I tried to automate the migration as part of the packages themselves,
but this would require the portage_t
domain to be able to move,
rebuild and load policies, which it can't (and to be honest, shouldn't).
Instead of augmenting the policy or making updates to the migration
script as delivered by the upstream project, we currently decided to
have the migration done manually. It is a one-time migration anyway.
If for some reason end users forget to do the migration, then that does not mean that the system breaks or becomes unusable. SELinux still works, SELinux aware applications still work; the only thing that will fail are updates on the SELinux configuration through tools like semanage or setsebool - the latter when you want to persist boolean changes.
~# semanage fcontext -l
ValueError: SELinux policy is not managed or store cannot be accessed.

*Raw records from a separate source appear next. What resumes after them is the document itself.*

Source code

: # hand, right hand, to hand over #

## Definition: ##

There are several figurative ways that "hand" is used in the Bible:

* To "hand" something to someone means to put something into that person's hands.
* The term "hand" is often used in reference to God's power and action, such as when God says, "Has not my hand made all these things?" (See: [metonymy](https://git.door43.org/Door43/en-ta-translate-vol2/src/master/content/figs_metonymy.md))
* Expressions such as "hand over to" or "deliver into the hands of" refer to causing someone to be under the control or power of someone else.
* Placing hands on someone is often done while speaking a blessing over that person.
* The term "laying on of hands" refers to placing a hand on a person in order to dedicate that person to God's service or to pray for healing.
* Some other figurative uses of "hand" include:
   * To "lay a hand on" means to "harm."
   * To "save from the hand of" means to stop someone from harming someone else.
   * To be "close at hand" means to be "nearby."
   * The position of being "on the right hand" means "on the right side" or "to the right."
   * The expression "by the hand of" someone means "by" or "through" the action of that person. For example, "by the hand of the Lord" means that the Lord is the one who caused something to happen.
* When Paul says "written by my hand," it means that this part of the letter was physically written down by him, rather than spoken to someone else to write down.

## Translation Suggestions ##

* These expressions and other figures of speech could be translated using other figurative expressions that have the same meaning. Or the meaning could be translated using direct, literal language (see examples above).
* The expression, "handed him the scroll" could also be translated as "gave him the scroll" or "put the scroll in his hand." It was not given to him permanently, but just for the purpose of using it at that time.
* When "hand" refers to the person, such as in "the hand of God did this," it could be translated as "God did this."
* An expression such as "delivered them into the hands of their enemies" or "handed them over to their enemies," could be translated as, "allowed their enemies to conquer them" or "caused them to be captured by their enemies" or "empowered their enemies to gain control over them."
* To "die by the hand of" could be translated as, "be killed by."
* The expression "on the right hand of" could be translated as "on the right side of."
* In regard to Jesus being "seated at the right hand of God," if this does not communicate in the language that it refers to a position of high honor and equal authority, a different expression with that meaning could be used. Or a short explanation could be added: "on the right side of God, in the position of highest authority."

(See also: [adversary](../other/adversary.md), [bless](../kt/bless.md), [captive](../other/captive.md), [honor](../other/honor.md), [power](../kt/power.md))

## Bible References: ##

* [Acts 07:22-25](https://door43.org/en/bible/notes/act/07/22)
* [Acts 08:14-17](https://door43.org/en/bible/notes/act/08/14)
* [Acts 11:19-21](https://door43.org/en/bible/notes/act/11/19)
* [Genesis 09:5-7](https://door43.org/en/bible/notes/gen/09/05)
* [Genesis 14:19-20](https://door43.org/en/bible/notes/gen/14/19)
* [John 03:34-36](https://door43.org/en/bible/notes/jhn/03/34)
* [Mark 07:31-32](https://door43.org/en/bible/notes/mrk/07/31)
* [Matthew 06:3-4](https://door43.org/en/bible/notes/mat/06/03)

~# setsebool -P allow_ptrace on
Cannot set persistent booleans without managed policy.
If you get those errors or warnings, all that is left to do is to do the migration. Note in the following that there is a warning about 'else' blocks that are no longer supported: that's okay, as far as I know (and it was mentioned on the upstream mailinglist as well as not something to worry about) it does not have any impact.
~# /usr/libexec/selinux/semanage_migrate_store
Migrating from /etc/selinux/mcs/modules/active to /var/lib/selinux/mcs/active
Attempting to rebuild policy from /var/lib/selinux
sysnetwork: Warning: 'else' blocks in optional statements are unsupported in CIL. Dropping from output.
You can also add in -c
so that the old policy module store is cleaned
up. You can also rerun the command multiple times:
~# /usr/libexec/selinux/semanage_migrate_store -c
warning: Policy type mcs has already been migrated, but modules still exist in the old store. Skipping store.
Attempting to rebuild policy from /var/lib/selinux
You can manually clean up the old policy module store like so:
~# rm -rf /etc/selinux/mcs/modules
So... don't worry - the change is small and does not break stuff. And for those wondering about CIL I'll talk about it in one of my next posts.